William Blake imaged the human tendency to grasp and hold onto joy and happiness in his poem, "Eternity."
The one who binds to self a joy
Does the winged life destroy;
But the one who kisses the joy as it flies
Lives in eternity’s sun rise.
Blake drew a word-picture of a butterfly lightly skipping through the air. For him the butterfly represented delight, the fleeting here-now-gone-in-a-moment experience of finding deep joy in a moment and wanting to hold onto that joy.
Using the image of the butterfly, my translation of "binding to self a joy" is simply the desire to catch and hold the "joy" as it flies past. If you've ever chased a butterfly -- or watched a cat's futile tries to catch a butterfly -- you know how difficult the task is.
Blake described well the human condition: We want to bottle and save those moments that seem most right, most joy-filled. I'm convinced we want to save them so we can pull them out later, relive them, or even to make them happen again. There is something quite controlling in our response to joy. We want the secret formula so we can recreate the moment at our whim.
[Sidebar: I think that's why we often take so many pictures of significant life-moments or life-experiences. Yes, it's good to have the memories and I take the pictures, too. But the pictures capture a moment that can never be recreated. Wendell Berry's poem, "The Vacation" captures marvelously the traveler in a boat who is so busy taking pictures on his vacation that by the end, he had lots of pictures of his vacation, but he had not actually experienced his vacation. It's a chillingly good poem.
For instance, have you ever taken a trip that was grand and significant for you . . . for whatever reason? And then, some time later, you began to consider taking a trip back to the same place, or with the same people. At some level, we hope for the same significant experience we had before.]
According to Blake's poem, though, when we "bind to ourselves the joy," when we catch and hold onto the delight, we squeeze it and possibly destroy it. What's true of butterflies also may be true of delight.

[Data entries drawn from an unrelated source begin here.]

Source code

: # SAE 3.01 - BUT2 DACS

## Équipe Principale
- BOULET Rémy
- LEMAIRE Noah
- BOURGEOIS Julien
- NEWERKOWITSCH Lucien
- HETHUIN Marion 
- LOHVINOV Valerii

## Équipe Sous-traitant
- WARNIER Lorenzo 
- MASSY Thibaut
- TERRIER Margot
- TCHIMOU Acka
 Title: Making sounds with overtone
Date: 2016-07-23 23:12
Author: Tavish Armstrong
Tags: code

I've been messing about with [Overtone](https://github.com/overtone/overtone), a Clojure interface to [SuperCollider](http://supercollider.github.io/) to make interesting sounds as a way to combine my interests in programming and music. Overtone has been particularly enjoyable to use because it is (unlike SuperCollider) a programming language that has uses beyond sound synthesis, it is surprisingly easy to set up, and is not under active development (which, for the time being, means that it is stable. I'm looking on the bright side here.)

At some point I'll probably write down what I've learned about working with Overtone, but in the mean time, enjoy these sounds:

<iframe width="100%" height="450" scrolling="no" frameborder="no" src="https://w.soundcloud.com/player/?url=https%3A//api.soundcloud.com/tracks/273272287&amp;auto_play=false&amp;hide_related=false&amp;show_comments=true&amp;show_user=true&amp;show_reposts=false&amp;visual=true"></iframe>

In "Eternity," Blake counseled instead that we "kiss the joy" as it flies past. We kiss it, acknowledge it, bow before it, recognize that as it flies past we are on holy ground. But we do not grasp it, squeeze the life out of it, and bottle it for later.
The joy is not ours to control. It comes as gift.
Further, holding the joy occupies out hands, closes us to what might be next. Grasping what has just happened means that we may miss the next thing that happens.
Kissing the joy, on the other hand, frees us to receive the next moment, which holds its own promise, which is full of its own delight.
Granted, this is a difficult discipline that runs counter to our instincts . . . perhaps counter to our tendency to "hoard" experiences. But it moves us into so many parts of life in a healthy, open way.
We receive and let go . . . receive and let go . . . receive and let go. We can never get to the end of the pattern.
God is waiting always for our empty hands . . . because God always has more to give us.